Suite aux terribles attaques du Hamas en Israël le 7 octobre, et à la violence réciproque des forces de défense israéliennes et des colons en Cisjordanie, nous avons rencontré Tarteel Al Junaidi, membre des Équipes chrétiennes d'artisans de la paix basées à Hébron, afin d'en savoir plus sur la situation dans cette ville et sur le travail de son organisation. L'entretien a été mené par Andrew Metheven, collaborateur du programme de non-violence du WRI.

Pourriez-vous commencer par vous présenter ?

Je m'appelle Tarteel Al Junaidi - je suis Palestinienne d'Hébron, où je suis née et où j'ai grandi. J'ai 28 ans et je suis diplômée en sociologie à l'université de Bethléem. J'ai rejoint les Équipes chrétiennes d'artisans de la paix en 2019. Toute ma vie, j'ai eu à cœur d'aider ma communauté, d'aider à faire entendre la voix de mon peuple et de ma communauté.

Quelle est l'histoire d'Hébron ?

Historiquement, Hébron était une communauté très mélangée entre les musulmans et les juifs, et quelques chrétiens. Historiquement, les juifs et les musulmans avaient des traditions et des croyances très similaires, mais les choses ont changé avec l'arrivée du mouvement sioniste en Palestine. À partir des années 1930, les soulèvements se sont multipliés et les juifs ont fait l'objet d'un parti pris plus clair, ce qui était frustrant pour les Palestiniens - beaucoup de ces juifs avaient émigré d'autres parties du monde.

Le mandat britannique a clairement établi qu'il y aurait plus de terres pour les Juifs au détriment des autres Palestiniens. Cette position est devenue évidente avec la déclaration Balfour en 1917. Le mouvement palestinien voulait y mettre un terme et il y a eu de nombreux soulèvements. En 1929, des attentats ont été perpétrés dans la mosquée Al Aqsa, avec l'aide des Britanniques, et de nombreuses personnes ont été tuées.
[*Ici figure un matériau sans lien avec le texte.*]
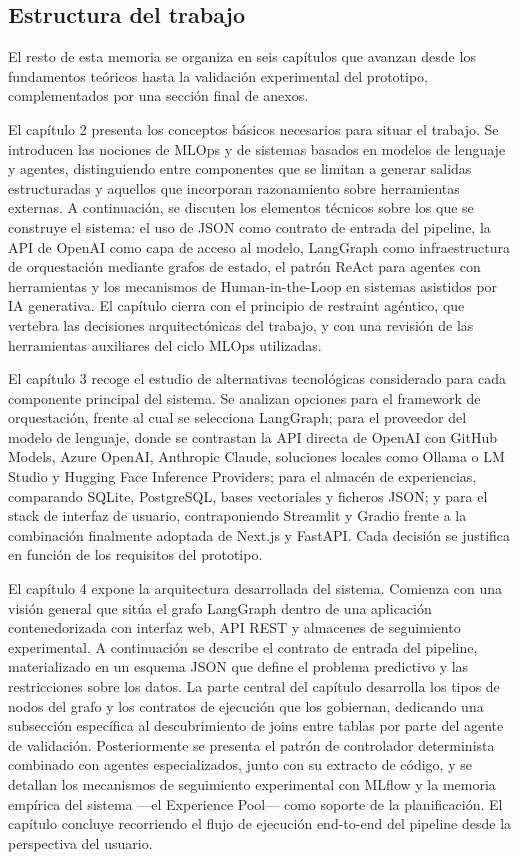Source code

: \documentclass[12pt,a4paper]{article}
\theoremstyle{plain}
\begin{document}
\subsection{Estructura del trabajo}

El resto de esta memoria se organiza en seis capítulos que avanzan desde los fundamentos teóricos hasta la validación experimental del prototipo, complementados por una sección final de anexos.

El capítulo 2 presenta los conceptos básicos necesarios para situar el trabajo. Se introducen las nociones de MLOps y de sistemas basados en modelos de lenguaje y agentes, distinguiendo entre componentes que se limitan a generar salidas estructuradas y aquellos que incorporan razonamiento sobre herramientas externas. A continuación, se discuten los elementos técnicos sobre los que se construye el sistema: el uso de JSON como contrato de entrada del pipeline, la API de OpenAI como capa de acceso al modelo, LangGraph como infraestructura de orquestación mediante grafos de estado, el patrón ReAct para agentes con herramientas y los mecanismos de Human-in-the-Loop en sistemas asistidos por IA generativa. El capítulo cierra con el principio de restraint agéntico, que vertebra las decisiones arquitectónicas del trabajo, y con una revisión de las herramientas auxiliares del ciclo MLOps utilizadas.

El capítulo 3 recoge el estudio de alternativas tecnológicas considerado para cada componente principal del sistema. Se analizan opciones para el framework de orquestación, frente al cual se selecciona LangGraph; para el proveedor del modelo de lenguaje, donde se contrastan la API directa de OpenAI con GitHub Models, Azure OpenAI, Anthropic Claude, soluciones locales como Ollama o LM Studio y Hugging Face Inference Providers; para el almacén de experiencias, comparando SQLite, PostgreSQL, bases vectoriales y ficheros JSON; y para el stack de interfaz de usuario, contraponiendo Streamlit y Gradio frente a la combinación finalmente adoptada de Next.js y FastAPI. Cada decisión se justifica en función de los requisitos del prototipo.

El capítulo 4 expone la arquitectura desarrollada del sistema. Comienza con una visión general que sitúa el grafo LangGraph dentro de una aplicación contenedorizada con interfaz web, API REST y almacenes de seguimiento experimental. A continuación se describe el contrato de entrada del pipeline, materializado en un esquema JSON que define el problema predictivo y las restricciones sobre los datos. La parte central del capítulo desarrolla los tipos de nodos del grafo y los contratos de ejecución que los gobiernan, dedicando una subsección específica al descubrimiento de joins entre tablas por parte del agente de validación. Posteriormente se presenta el patrón de controlador determinista combinado con agentes especializados, junto con su extracto de código, y se detallan los mecanismos de seguimiento experimental con MLflow y la memoria empírica del sistema ---el Experience Pool--- como soporte de la planificación. El capítulo concluye recorriendo el flujo de ejecución end-to-end del pipeline desde la perspectiva del usuario.
\end{document}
Les gens ont déversé leur frustration sur les Juifs à Hébron, ce qui a entraîné la mort de 76 Juifs et 9 Musulmans.

Le mandat britannique a évacué tous les Juifs d'Hébron, de sorte qu'il n'y a eu aucune présence juive à Hébron jusqu'à l'occupation de la Cisjordanie en 1967. Un groupe de colons est arrivé avec l'autorisation du gouvernement israélien et a commencé à construire ce qui est devenu la plus grande colonie d'Hébron. Nous avons maintenant quatre colonies à l'intérieur même de la vieille ville. Les colons affirment qu'ils ont une longue histoire à Hébron, mais ils ne sont pas liés aux Juifs de Palestine, seulement par la religion.
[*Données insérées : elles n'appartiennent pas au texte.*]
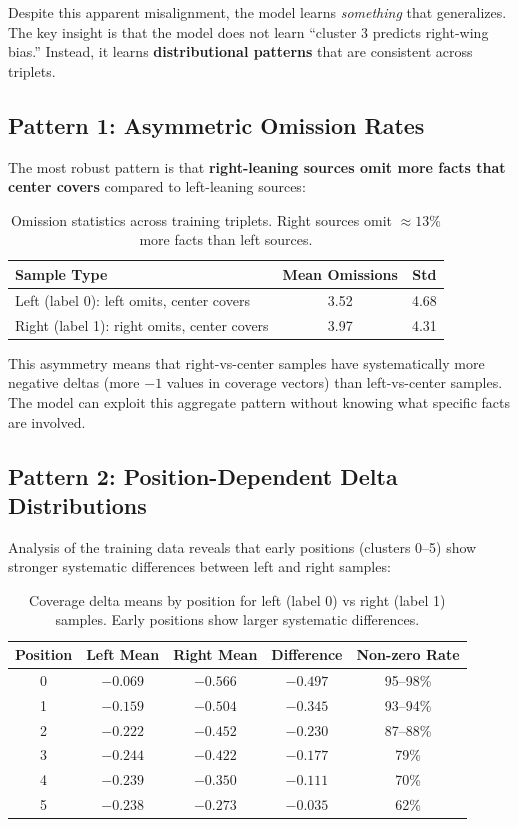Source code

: \documentclass[12pt,a4paper]{article}
\begin{document}
Despite this apparent misalignment, the model learns \textit{something} that generalizes.
The key insight is that the model does not learn ``cluster 3 predicts right-wing bias.''
Instead, it learns \textbf{distributional patterns} that are consistent across triplets.

\subsection{Pattern 1: Asymmetric Omission Rates}

The most robust pattern is that \textbf{right-leaning sources omit more facts that center covers}
compared to left-leaning sources:

\begin{table}[h]
\centering
\begin{tabular}{lcc}
\hline
\textbf{Sample Type} & \textbf{Mean Omissions} & \textbf{Std} \\
\hline
Left (label 0): left omits, center covers & 3.52 & 4.68 \\
Right (label 1): right omits, center covers & 3.97 & 4.31 \\
\hline
\end{tabular}
\caption{Omission statistics across training triplets. Right sources omit $\approx 13\%$ more
facts than left sources.}
\label{tab:omission_rates}
\end{table}

This asymmetry means that right-vs-center samples have systematically more negative deltas
(more $-1$ values in coverage vectors) than left-vs-center samples. The model can exploit
this aggregate pattern without knowing what specific facts are involved.

\subsection{Pattern 2: Position-Dependent Delta Distributions}

Analysis of the training data reveals that early positions (clusters 0--5) show stronger
systematic differences between left and right samples:

\begin{table}[h]
\centering
\small
\begin{tabular}{ccccc}
\hline
\textbf{Position} & \textbf{Left Mean} & \textbf{Right Mean} & \textbf{Difference} & \textbf{Non-zero Rate} \\
\hline
0 & $-0.069$ & $-0.566$ & $-0.497$ & 95--98\% \\
1 & $-0.159$ & $-0.504$ & $-0.345$ & 93--94\% \\
2 & $-0.222$ & $-0.452$ & $-0.230$ & 87--88\% \\
3 & $-0.244$ & $-0.422$ & $-0.177$ & 79\% \\
4 & $-0.239$ & $-0.350$ & $-0.111$ & 70\% \\
5 & $-0.238$ & $-0.273$ & $-0.035$ & 62\% \\
\hline
\end{tabular}
\caption{Coverage delta means by position for left (label 0) vs right (label 1) samples.
Early positions show larger systematic differences.}
\label{tab:position_deltas}
\end{table}
\end{document}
En 1994, un colon israélo-américain a envahi la mosquée Ibrahimi et tué 29 Palestiniens qui priaient. La mosquée Ibrahimi est un lieu très saint pour les musulmans, mais aussi pour les juifs. Auparavant, les juifs disposaient d'une zone spéciale dans la mosquée Ibrahimi. Après le massacre, la mosquée a été fermée pendant six mois, et lorsqu'elle a rouvert, elle avait été divisée à nouveau, avec 40 % pour les Palestiniens musulmans et 60 % pour les colons israéliens.

J'utilise les termes "Palestiniens" et "colons israéliens" parce qu'il ne s'agit pas d'une guerre de religion, mais d'une guerre entre le peuple palestinien autochtone et les colons israéliens qui sont venus envahir la région, c'est pourquoi j'utilise les termes "Palestiniens" et "colons israéliens".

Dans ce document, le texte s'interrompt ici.